A recent article suggests that open science may be irreconcilable with anonymous data, requiring a reconsideration of how we protect privacy in educational data.
The short version: many people have called for making science more open and transparent by sharing data and posting data openly. This allows researchers to check each other's work and to aggregate smaller datasets into larger ones. One saying that I'm fond of is: "the best use of your dataset is something that someone else will come up with." The problem is that increasingly, all of this data is about us. In education, it's about our demographics, our learning behavior, and our performance. Across the social sciences, it's about our health, our beliefs, and our social connections. Sharing and merging data adds to the risk of disclosing those data.

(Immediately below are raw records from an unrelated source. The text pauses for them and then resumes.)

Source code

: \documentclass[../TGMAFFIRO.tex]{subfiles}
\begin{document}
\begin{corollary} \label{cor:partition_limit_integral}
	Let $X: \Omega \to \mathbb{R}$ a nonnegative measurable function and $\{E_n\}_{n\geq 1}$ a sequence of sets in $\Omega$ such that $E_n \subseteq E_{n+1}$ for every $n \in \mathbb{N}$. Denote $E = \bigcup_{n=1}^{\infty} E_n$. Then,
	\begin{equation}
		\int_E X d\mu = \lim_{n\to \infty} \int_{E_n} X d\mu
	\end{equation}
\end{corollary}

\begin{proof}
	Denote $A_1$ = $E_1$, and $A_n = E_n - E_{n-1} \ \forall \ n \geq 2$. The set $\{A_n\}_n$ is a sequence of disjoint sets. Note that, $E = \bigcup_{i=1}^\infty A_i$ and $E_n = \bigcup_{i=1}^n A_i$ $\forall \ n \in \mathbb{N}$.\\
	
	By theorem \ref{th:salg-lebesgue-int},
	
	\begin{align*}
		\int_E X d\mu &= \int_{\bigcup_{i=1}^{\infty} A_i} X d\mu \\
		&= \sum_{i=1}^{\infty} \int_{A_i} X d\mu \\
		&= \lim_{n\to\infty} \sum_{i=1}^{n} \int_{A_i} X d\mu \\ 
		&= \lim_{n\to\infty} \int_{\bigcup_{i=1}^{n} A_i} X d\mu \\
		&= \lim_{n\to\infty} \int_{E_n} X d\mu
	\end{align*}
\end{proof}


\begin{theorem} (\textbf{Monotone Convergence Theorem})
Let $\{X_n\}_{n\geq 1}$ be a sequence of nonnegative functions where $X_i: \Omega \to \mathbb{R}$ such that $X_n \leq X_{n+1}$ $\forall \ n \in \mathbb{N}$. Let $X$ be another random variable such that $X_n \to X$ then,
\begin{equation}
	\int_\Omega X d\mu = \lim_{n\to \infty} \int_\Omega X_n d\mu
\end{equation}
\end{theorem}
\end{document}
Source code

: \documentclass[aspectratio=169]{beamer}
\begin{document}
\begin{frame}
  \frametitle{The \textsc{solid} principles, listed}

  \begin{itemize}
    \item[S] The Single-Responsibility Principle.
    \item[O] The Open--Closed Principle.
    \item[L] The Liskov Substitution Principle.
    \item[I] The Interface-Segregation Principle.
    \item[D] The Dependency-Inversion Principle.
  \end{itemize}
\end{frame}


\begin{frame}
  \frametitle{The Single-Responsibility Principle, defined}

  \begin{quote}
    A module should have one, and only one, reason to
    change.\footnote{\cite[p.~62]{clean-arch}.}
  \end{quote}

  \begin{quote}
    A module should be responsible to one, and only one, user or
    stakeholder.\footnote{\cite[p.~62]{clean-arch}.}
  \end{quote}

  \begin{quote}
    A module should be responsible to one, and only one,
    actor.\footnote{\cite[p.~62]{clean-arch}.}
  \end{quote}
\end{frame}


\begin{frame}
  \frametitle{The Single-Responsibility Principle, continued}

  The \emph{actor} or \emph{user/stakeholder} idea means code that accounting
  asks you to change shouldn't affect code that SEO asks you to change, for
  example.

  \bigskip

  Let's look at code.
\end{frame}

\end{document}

The article shares a case study of our efforts to strike a balance between anonymity and open science by de-identifying a dataset of learner data from HarvardX and releasing it to the public. In order to de-identify the data to a standard that we thought was reasonably resistant to reidentification efforts, we had to delete some records and blur some variables. If a learner's combination of identifying variables was too unique, we either deleted the record or scrubbed the data to make it look less unique. The result was suitable for release (in our view), but as we looked more closely at the released dataset, it wasn't suitable for science. We scrubbed the data to the point where it was problematically dissimilar from the original dataset. If you do research using our data, you can't be sure if your findings are legitimate or an artifact of de-identification.